_Problem to work on_. In the entries below, every line with the string "closer" is to be reported.

━━ Record set

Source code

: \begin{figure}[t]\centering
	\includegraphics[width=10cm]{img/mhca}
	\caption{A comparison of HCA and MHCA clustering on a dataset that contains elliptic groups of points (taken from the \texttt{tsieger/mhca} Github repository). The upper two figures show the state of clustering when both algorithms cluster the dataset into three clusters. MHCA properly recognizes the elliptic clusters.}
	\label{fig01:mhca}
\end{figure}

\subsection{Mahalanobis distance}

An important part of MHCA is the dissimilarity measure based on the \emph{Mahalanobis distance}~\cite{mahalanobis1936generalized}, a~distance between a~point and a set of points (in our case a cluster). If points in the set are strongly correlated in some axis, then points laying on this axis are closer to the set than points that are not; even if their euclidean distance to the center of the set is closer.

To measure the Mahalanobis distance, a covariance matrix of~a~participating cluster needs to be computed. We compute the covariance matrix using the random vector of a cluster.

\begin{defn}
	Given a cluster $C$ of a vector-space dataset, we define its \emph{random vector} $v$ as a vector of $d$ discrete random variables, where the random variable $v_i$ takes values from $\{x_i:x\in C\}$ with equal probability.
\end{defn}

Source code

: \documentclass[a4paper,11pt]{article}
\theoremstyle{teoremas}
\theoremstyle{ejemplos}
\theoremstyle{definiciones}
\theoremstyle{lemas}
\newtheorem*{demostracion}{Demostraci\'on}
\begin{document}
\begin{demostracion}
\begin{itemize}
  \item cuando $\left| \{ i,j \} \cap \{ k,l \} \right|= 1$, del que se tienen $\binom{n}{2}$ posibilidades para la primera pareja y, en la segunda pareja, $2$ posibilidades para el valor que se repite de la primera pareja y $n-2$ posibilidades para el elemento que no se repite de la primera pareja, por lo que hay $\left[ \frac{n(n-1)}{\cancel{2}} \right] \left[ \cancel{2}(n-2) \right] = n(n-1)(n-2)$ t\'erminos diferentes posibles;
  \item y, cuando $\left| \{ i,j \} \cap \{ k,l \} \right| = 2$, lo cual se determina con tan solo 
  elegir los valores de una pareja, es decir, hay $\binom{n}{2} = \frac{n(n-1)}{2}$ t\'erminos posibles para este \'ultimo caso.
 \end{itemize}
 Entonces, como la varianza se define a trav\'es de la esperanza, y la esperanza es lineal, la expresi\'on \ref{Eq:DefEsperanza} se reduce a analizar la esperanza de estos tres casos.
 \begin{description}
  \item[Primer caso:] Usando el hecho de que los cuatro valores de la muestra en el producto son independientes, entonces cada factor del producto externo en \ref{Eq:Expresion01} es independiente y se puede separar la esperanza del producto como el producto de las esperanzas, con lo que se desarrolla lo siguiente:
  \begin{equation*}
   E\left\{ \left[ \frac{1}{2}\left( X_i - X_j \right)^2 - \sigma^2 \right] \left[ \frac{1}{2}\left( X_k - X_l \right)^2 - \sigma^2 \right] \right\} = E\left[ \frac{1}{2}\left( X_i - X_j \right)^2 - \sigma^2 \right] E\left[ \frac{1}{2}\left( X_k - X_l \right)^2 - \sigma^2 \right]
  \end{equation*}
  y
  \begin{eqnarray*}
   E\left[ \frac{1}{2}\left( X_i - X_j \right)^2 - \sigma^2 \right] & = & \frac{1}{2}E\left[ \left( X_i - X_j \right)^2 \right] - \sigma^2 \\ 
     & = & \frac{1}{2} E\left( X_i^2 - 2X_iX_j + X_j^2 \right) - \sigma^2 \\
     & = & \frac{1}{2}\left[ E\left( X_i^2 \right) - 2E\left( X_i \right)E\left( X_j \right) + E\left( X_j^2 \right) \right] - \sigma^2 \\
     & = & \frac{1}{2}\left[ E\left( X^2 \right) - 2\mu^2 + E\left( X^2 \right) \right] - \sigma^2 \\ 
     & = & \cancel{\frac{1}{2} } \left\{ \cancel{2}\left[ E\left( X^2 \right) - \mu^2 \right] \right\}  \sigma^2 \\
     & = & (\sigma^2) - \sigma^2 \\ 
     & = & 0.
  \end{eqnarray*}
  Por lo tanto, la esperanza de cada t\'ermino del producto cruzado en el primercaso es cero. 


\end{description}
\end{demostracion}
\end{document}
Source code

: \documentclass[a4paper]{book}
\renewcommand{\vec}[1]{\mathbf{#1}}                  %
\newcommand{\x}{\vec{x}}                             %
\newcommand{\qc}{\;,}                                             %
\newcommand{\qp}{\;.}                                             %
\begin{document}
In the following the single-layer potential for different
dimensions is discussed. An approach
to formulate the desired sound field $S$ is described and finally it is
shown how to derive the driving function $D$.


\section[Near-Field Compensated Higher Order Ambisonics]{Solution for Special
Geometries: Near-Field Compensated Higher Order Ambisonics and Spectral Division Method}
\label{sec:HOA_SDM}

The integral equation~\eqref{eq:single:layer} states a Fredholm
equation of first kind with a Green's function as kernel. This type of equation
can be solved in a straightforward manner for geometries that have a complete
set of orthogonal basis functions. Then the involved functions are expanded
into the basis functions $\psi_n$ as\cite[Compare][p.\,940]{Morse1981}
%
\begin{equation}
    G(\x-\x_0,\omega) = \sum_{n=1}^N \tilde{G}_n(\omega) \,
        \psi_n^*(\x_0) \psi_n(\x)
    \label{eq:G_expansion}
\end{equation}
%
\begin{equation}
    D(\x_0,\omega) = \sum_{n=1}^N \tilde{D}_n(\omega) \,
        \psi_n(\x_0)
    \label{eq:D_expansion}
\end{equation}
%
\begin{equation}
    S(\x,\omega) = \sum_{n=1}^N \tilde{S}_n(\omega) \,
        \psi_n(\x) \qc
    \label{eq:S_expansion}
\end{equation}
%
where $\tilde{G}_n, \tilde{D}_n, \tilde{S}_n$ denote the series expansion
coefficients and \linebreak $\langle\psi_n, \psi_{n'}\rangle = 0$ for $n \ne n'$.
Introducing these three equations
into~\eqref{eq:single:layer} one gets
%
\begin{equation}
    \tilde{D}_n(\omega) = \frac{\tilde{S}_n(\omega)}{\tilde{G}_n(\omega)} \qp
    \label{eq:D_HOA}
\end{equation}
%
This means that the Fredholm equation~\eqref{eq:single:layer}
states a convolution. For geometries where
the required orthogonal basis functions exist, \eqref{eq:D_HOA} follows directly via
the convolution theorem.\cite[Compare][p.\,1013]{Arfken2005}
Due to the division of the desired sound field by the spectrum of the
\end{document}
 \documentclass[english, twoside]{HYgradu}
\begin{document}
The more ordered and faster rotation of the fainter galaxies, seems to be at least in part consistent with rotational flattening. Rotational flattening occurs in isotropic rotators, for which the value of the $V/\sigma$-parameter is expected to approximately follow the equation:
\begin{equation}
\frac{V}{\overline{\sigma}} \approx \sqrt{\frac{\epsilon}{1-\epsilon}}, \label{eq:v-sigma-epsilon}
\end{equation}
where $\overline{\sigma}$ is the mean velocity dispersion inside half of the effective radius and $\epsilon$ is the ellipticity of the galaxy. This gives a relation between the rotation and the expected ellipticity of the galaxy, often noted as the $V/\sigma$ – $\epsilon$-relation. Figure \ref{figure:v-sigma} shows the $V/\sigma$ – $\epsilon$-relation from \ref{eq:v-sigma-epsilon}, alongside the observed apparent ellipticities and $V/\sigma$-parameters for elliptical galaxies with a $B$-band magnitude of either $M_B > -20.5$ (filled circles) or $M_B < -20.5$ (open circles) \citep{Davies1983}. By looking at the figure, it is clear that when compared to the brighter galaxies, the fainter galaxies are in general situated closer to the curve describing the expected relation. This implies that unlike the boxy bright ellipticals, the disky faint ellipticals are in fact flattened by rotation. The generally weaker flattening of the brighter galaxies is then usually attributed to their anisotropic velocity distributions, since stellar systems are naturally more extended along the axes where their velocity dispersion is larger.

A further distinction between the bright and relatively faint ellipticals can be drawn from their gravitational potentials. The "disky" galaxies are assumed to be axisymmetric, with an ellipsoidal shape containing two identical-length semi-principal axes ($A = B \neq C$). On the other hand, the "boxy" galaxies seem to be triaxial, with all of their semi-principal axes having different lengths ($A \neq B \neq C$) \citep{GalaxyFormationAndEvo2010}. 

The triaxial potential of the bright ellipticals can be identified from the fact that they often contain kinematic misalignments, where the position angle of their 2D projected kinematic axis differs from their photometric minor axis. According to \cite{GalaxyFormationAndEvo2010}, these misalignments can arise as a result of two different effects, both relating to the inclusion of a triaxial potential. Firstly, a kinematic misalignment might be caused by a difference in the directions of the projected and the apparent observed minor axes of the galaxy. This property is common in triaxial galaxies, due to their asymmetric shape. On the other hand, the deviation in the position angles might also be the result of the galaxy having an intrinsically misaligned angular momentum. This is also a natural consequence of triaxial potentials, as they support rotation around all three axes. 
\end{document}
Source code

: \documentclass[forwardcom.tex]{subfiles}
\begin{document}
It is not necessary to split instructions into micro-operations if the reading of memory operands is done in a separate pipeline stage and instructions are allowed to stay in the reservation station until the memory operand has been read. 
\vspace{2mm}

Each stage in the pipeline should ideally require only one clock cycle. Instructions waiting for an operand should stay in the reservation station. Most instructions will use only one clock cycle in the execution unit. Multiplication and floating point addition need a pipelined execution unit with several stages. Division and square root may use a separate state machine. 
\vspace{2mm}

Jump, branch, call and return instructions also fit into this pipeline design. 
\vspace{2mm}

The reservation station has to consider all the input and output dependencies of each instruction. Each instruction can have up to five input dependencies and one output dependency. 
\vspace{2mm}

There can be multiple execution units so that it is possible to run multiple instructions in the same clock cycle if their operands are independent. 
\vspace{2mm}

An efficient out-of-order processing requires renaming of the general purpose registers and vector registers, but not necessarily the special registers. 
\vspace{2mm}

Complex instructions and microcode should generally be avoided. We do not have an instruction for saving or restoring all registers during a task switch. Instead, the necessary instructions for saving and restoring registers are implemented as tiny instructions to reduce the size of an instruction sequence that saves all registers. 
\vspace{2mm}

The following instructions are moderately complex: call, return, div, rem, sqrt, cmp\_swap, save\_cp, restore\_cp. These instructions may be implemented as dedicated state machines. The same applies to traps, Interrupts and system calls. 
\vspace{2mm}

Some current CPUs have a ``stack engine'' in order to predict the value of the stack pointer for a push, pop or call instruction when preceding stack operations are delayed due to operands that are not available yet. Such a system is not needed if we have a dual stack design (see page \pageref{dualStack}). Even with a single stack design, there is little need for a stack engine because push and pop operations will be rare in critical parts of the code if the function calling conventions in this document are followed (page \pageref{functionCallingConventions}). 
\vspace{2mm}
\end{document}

━━━━

_Result_.
An important part of MHCA is the dissimilarity measure based on the \emph{Mahalanobis distance}~\cite{mahalanobis1936generalized}, a~distance between a~point and a set of points (in our case a cluster). If points in the set are strongly correlated in some axis, then points laying on this axis are closer to the set than points that are not; even if their euclidean distance to the center of the set is closer.
where $\overline{\sigma}$ is the mean velocity dispersion inside half of the effective radius and $\epsilon$ is the ellipticity of the galaxy. This gives a relation between the rotation and the expected ellipticity of the galaxy, often noted as the $V/\sigma$ – $\epsilon$-relation. Figure \ref{figure:v-sigma} shows the $V/\sigma$ – $\epsilon$-relation from \ref{eq:v-sigma-epsilon}, alongside the observed apparent ellipticities and $V/\sigma$-parameters for elliptical galaxies with a $B$-band magnitude of either $M_B > -20.5$ (filled circles) or $M_B < -20.5$ (open circles) \citep{Davies1983}. By looking at the figure, it is clear that when compared to the brighter galaxies, the fainter galaxies are in general situated closer to the curve describing the expected relation. This implies that unlike the boxy bright ellipticals, the disky faint ellipticals are in fact flattened by rotation. The generally weaker flattening of the brighter galaxies is then usually attributed to their anisotropic velocity distributions, since stellar systems are naturally more extended along the axes where their velocity dispersion is larger.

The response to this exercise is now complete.